Dans le tumulte des rues, entre le bruit des voitures et le béton, une silhouette fine plane au-dessus de vous. Ce n’est pas un drone, ni un avion-jouet. C’est un faucon crécerelle. Ce petit rapace, autrefois cantonné aux campagnes, s’installe maintenant… en pleine ville. Et le spectacle qu’il offre est tout simplement fascinant.
Un rapace discret mais impressionnant
Le faucon crécerelle ne mesure que 30 à 35 cm de long, avec une envergure de 65 à 75 cm. Il est élancé, avec des ailes pointues et une queue longue qui lui donne une silhouette élégante en vol.
Le mâle se reconnaît à sa tête gris-bleu, son dos brun tacheté de noir et sa queue grise barrée de noir. La femelle, elle, est plus discrète, toute en brun roux, avec des stries sombres. Mais tous deux partagent le même regard perçant… et un cri distinctif. Si vous entendez un « kikiki » aigu et répété, levez les yeux. Il n’est pas loin.
Le maître du vol stationnaire
Sa signature dans le ciel ? Le vol sur place.
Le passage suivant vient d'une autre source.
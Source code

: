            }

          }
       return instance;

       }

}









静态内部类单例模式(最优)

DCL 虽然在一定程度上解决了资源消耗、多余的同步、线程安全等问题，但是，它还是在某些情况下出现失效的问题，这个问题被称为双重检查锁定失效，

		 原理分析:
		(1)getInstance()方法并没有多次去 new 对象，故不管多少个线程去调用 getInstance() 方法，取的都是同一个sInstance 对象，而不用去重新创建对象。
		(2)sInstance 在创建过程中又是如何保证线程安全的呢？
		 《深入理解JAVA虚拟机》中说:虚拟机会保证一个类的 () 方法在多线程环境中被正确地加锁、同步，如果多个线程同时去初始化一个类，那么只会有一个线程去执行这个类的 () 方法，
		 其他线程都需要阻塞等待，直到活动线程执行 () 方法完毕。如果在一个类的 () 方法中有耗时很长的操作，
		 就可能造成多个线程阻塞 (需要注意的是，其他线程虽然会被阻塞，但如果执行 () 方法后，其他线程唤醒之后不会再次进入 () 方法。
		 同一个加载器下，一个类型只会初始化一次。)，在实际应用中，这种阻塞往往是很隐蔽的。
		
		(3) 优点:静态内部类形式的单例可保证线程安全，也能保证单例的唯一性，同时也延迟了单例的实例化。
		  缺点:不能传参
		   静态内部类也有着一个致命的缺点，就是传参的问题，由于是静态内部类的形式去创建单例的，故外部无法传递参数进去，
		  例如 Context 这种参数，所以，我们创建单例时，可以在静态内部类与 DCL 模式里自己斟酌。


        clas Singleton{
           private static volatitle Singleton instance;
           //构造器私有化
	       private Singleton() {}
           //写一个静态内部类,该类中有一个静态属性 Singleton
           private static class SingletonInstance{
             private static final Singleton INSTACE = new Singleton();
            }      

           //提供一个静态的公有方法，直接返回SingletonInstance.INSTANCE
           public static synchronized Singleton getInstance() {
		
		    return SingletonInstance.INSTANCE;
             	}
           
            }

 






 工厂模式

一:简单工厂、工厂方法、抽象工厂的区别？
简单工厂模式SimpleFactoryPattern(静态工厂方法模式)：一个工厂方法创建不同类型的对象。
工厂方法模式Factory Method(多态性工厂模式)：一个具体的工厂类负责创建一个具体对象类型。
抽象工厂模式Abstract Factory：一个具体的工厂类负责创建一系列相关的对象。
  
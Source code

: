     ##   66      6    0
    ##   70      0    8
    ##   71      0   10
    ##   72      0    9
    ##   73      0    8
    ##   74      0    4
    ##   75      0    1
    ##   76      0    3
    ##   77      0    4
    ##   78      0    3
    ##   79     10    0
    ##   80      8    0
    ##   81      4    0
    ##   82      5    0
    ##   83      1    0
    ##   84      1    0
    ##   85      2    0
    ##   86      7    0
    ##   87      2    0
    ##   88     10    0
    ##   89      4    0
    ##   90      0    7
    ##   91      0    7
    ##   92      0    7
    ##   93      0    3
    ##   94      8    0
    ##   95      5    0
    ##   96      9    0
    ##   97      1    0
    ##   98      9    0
Le faucon crécerelle bat rapidement des ailes face au vent, comme suspendu, à l’affût. Il ressemble alors à un petit hélicoptère vivant.
Sa vue est redoutable. Il repère un simple frémissement d’herbes ou le passage furtif d’un campagnol. Quand l’instant est parfait, il plonge en piqué, ailes serrées, pour capturer sa proie avec une précision fulgurante.
Un régime utile pour votre environnement
À table, ce rapace opte pour un menu varié, à dominante carnée :
- 70 à 80 % de petits mammifères : campagnols, souris, mulots…
- Insectes : criquets, coléoptères…
- Petits oiseaux et lézards selon les opportunités
Le faucon crécerelle est un allié pour l’homme. En ville comme à la campagne, il régule les populations de rongeurs nuisibles. Moins de souris signifie moins de dégâts dans les potagers, les cultures urbaines ou les greniers anciens.
Pourquoi cet oiseau choisit-il la ville aujourd’hui ?
Ce n’est pas un abandon des campagnes, mais un élargissement malin de son territoire. Les milieux urbains lui offrent :
- Des hauteurs comme les clochers, toits et ponts pour nicher et se percher
- Des zones vertes ou en friche où les rongeurs abondent
- Un microclimat plus doux l’hiver
Résultat : on compte désormais près de 30 couples nicheurs à Paris, et d’autres dizaines à Lyon ou Marseille. Pour un animal associé aux champs, c’est un bouleversement.
Où et quand l’observer près de chez vous ?
La bonne nouvelle ? Vous pouvez le voir facilement, ville ou campagne confondues. Voici les meilleurs spots :
- En campagne : prairies ouvertes, bords de champs, talus de route, vieux bâtiments
- En ville : clochers, corniches, toitures modernes, parcs arborés, cimetières
Les moments idéaux ? Fin de matinée et début de soirée, quand il chasse activement porté par les courants. Même au-dessus d’un rond-point ou sur une voie ferrée, il peut se montrer si vous êtes patient(e).
Ses signes distinctifs : ne plus le confondre
Vous hésitez entre une buse ou un autre rapace ? Voici les indices qui trahissent un faucon crécerelle :
- Ailes étroites et pointues, pas larges comme celles d’une buse
- Queue longue et mobile, visible en vol
- Vol stationnaire fréquent, contrairement à la buse
- Cri typique « kikiki » souvent entendu avant même de le voir
Une fois que vous l’aurez observé une fois, vous ne l’oublierez jamais. C’est un oiseau dont le comportement reste gravé.
Comment vivre en harmonie avec lui
Si un faucon crécerelle s’est installé près de chez vous, c’est un privilège. Pour l’accueillir sans perturber son activité :
- Ne dérangez pas les nids sur les toits, rebords ou clochers
- Limitez les pesticides qui appauvrissent ses proies
- Laissez des zones sauvages (herbe haute, talus, haies) dans votre jardin
Il ne demande pas grand-chose. Un peu de silence, du respect, et quelques coins préservés suffisent.
La nature reprend sa place… sur les toits
D’un simple coup d’œil vers le ciel, vous pouvez aujourd’hui vivre un instant magique. Un faucon crécerelle suspendu dans l’air, concentré, silencieux, en pleine chasse. Loin des clichés de jungle urbaine, ces oiseaux redonnent à la ville un parfum de liberté.
Ici, entre le béton et les toits d’ardoise, un coin de nature réapparaît. Encore faut-il prendre le temps… de le regarder.